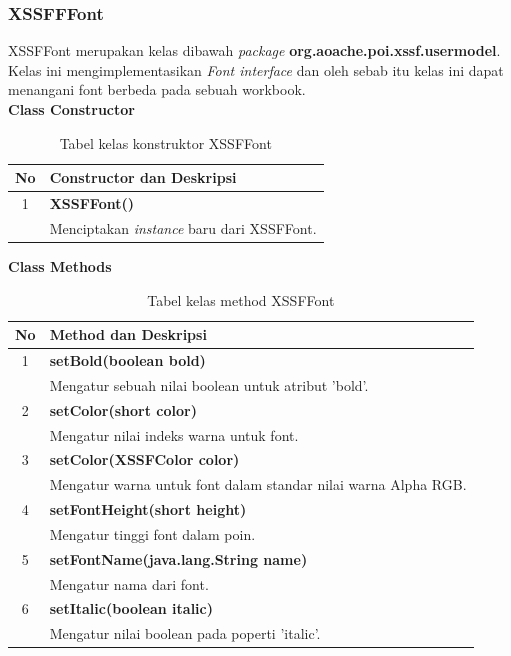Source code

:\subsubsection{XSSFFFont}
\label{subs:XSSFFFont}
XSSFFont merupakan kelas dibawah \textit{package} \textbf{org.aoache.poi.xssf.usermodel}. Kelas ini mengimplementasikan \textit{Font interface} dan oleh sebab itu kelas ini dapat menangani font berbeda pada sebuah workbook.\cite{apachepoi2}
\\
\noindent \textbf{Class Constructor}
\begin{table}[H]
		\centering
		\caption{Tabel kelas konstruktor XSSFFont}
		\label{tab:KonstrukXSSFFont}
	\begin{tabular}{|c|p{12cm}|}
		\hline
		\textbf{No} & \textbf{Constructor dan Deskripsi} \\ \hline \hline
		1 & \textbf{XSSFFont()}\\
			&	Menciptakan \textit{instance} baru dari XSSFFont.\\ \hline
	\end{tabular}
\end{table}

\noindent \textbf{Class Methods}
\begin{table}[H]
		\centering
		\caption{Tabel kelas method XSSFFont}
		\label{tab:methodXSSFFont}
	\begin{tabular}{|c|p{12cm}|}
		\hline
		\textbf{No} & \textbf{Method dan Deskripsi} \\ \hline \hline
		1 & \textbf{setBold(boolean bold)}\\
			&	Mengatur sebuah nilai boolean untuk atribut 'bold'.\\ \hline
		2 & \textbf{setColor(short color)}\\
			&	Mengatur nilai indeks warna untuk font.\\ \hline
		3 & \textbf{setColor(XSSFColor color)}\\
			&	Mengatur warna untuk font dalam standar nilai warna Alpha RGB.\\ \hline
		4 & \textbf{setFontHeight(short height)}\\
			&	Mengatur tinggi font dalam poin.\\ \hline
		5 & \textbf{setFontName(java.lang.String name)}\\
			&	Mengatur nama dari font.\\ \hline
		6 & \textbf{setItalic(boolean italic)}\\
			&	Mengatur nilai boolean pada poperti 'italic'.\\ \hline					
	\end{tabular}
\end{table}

Brief:
Repeat everything in the records above exactly, except the pictures.

Response:
Source code

:\subsubsection{XSSFFFont}
\label{subs:XSSFFFont}
XSSFFont merupakan kelas dibawah \textit{package} \textbf{org.aoache.poi.xssf.usermodel}. Kelas ini mengimplementasikan \textit{Font interface} dan oleh sebab itu kelas ini dapat menangani font berbeda pada sebuah workbook.\cite{apachepoi2}
\\
\noindent \textbf{Class Constructor}
\begin{table}[H]
		\centering
		\caption{Tabel kelas konstruktor XSSFFont}
		\label{tab:KonstrukXSSFFont}
	\begin{tabular}{|c|p{12cm}|}
		\hline
		\textbf{No} & \textbf{Constructor dan Deskripsi} \\ \hline \hline
		1 & \textbf{XSSFFont()}\\
			&	Menciptakan \textit{instance} baru dari XSSFFont.\\ \hline
	\end{tabular}
\end{table}

\noindent \textbf{Class Methods}
\begin{table}[H]
		\centering
		\caption{Tabel kelas method XSSFFont}
		\label{tab:methodXSSFFont}
	\begin{tabular}{|c|p{12cm}|}
		\hline
		\textbf{No} & \textbf{Method dan Deskripsi} \\ \hline \hline
		1 & \textbf{setBold(boolean bold)}\\
			&	Mengatur sebuah nilai boolean untuk atribut 'bold'.\\ \hline
		2 & \textbf{setColor(short color)}\\
			&	Mengatur nilai indeks warna untuk font.\\ \hline
		3 & \textbf{setColor(XSSFColor color)}\\
			&	Mengatur warna untuk font dalam standar nilai warna Alpha RGB.\\ \hline
		4 & \textbf{setFontHeight(short height)}\\
			&	Mengatur tinggi font dalam poin.\\ \hline
		5 & \textbf{setFontName(java.lang.String name)}\\
			&	Mengatur nama dari font.\\ \hline
		6 & \textbf{setItalic(boolean italic)}\\
			&	Mengatur nilai boolean pada poperti 'italic'.\\ \hline					
	\end{tabular}
\end{table}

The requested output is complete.